### WORK ITEM
Below are the records; restate word for word the lines from the first through the one containing "### Production", and only those.

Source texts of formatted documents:
****************************************

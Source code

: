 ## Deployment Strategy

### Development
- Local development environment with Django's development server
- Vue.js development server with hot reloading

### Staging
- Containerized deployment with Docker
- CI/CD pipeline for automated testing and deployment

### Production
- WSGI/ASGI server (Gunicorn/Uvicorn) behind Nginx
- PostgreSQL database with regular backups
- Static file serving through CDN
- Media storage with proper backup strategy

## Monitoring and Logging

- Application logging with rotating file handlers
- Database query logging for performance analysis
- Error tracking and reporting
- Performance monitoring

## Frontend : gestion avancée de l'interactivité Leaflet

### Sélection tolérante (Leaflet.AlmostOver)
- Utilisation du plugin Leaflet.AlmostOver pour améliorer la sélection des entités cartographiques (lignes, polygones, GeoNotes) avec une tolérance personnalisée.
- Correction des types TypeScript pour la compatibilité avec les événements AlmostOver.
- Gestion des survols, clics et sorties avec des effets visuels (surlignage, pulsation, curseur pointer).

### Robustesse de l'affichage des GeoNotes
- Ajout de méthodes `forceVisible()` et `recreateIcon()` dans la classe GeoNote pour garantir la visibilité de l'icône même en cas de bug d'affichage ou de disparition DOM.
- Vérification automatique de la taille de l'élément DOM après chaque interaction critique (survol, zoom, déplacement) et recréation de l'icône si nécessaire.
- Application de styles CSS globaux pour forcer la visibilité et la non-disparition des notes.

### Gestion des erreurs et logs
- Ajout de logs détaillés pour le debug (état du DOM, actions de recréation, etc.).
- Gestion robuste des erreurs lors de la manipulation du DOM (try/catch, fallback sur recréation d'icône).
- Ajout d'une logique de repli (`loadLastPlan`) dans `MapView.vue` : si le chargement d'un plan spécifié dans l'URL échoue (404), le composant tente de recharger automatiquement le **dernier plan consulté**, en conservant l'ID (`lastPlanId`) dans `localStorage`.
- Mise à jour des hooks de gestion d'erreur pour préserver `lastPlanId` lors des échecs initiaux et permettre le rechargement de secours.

****************************************

### SOLUTION FOR THIS EXERCISE
Source code

: ## Deployment Strategy

### Development
- Local development environment with Django's development server
- Vue.js development server with hot reloading

### Staging
- Containerized deployment with Docker
- CI/CD pipeline for automated testing and deployment

### Production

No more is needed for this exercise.